Uma das artistas que subiram ao palco foi a poeta Psico Afrodite. Ela relembrou que, há poucos dias, um estudante de geografia foi assediado dentro do campus, à noite, por um homem desconhecido. “Se masturbou em direção ao estudante dentro do banheiro masculino”, detalhou a nota do Centro Acadêmico de Geografia (Cageo) nas redes sociais. Na sua letra, ela soltou versos sobre poucas possibilidades quando se é negra e pobre, e como, mesmo após a morte de Janaína, situações de assédio e violência continuam sendo sufocadas ao invés de combatidas. Ela pediu para que a plateia repetisse: “Interventor não é reitor”. A plateia obedeceu. 

Família de Janaína | Foto: Vitória Pilar

Enquanto Afrodite lançava seus versos e vaias à Administração Superior, a família de Janaína (mãe, pai, irmãs, tias e primas), acomodada na primeira fila, foi conduzida por servidores da UFPI em direção ao estacionamento. Quem estava no local achou estranho o movimento de servidores que se formou para levar a família às pressas, no momento das críticas e denúncias dos estudantes. À reportagem, a diretora do CCE, Eliana Alencar, explicou que a responsabilidade com o translado da família era somente até o horário do descerramento da placa, que marcava a entrega do memorial como cerimônia oficial. E voltariam assim que encerrasse, não estendendo o compromisso até às atividades do Jubra. “O motorista também tinha horário de encerrar suas atividades, que já estava extrapolando às 19h”. 

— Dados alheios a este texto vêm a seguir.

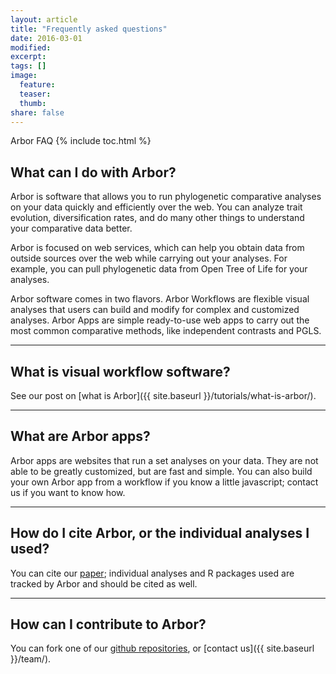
 ```yaml
---
layout: article
title: "Frequently asked questions"
date: 2016-03-01
modified:
excerpt:
tags: []
image:
  feature:
  teaser:
  thumb:
share: false
---
```


Arbor FAQ
{% include toc.html %}

## What can I do with Arbor?

Arbor is software that allows you to run phylogenetic comparative analyses on your data quickly and efficiently over the web. You can analyze trait evolution, diversification rates, and do many other things to understand your comparative data better.

Arbor is focused on web services, which can help you obtain data from outside sources over the web while carrying out your analyses. For example, you can pull phylogenetic data from Open Tree of Life for your analyses.

Arbor software comes in two flavors. Arbor Workflows are flexible visual analyses that users can build and modify for complex and customized analyses. Arbor Apps are simple ready-to-use web apps to carry out the most common comparative methods, like independent contrasts and PGLS.

---

## What is visual workflow software?

See our post on [what is Arbor]({{ site.baseurl }}/tutorials/what-is-arbor/).

---

## What are Arbor apps?

Arbor apps are websites that run a set analyses on your data. They are not able to be greatly customized, but are fast and simple. You can also build your own Arbor app from a workflow if you know a little javascript; contact us if you want to know how.

---

## How do I cite Arbor, or the individual analyses I used?

You can cite our [paper](http://currents.plos.org/treeoflife/article/arbor-comparative-analysis-workflows-for-the-tree-of-life/); individual analyses and R packages used are tracked by Arbor and should be cited as well.

---

## How can I contribute to Arbor?

You can fork one of our [github repositories](https://github.com/arborworkflows), or [contact us]({{ site.baseurl }}/team/).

Para não perder a carona oferecida pela UFPI até a sua casa, um trajeto de quase 14 quilômetros, a família aceitou ir embora antes de assistirem a todas as apresentações preparadas em memória da filha pela comunidade acadêmica. Não era esse o desejo da família: “Queríamos ter ficado até o final. Era uma homenagem para nossa irmã”, contou Janiele Silva, por telefone. “Depois que ela foi tirada da gente, esses momentos são as únicas coisas que nos sobraram”. 

Em nota enviada à reportagem, a Administração Superior da UFPI declarou que desde o retorno às aulas presenciais em julho de 2022, foram adotado medidas abrangentes para fortalecer a segurança nos Campi. Em lista, citam melhorias na segurança efetiva, como aumento de câmeras, moto-rondas e restrição de acessos noturnos, assim como parcerias com instituições como a Polícia Militar e a Secretaria de Segurança. Segundo a instituição, ao longo dos ultimos meses, foram desenvolvidos debates, seminários, e a elaboração de políticas e protocolos, com destaque para a implementação antecipada de medidas contra o assédio sexual.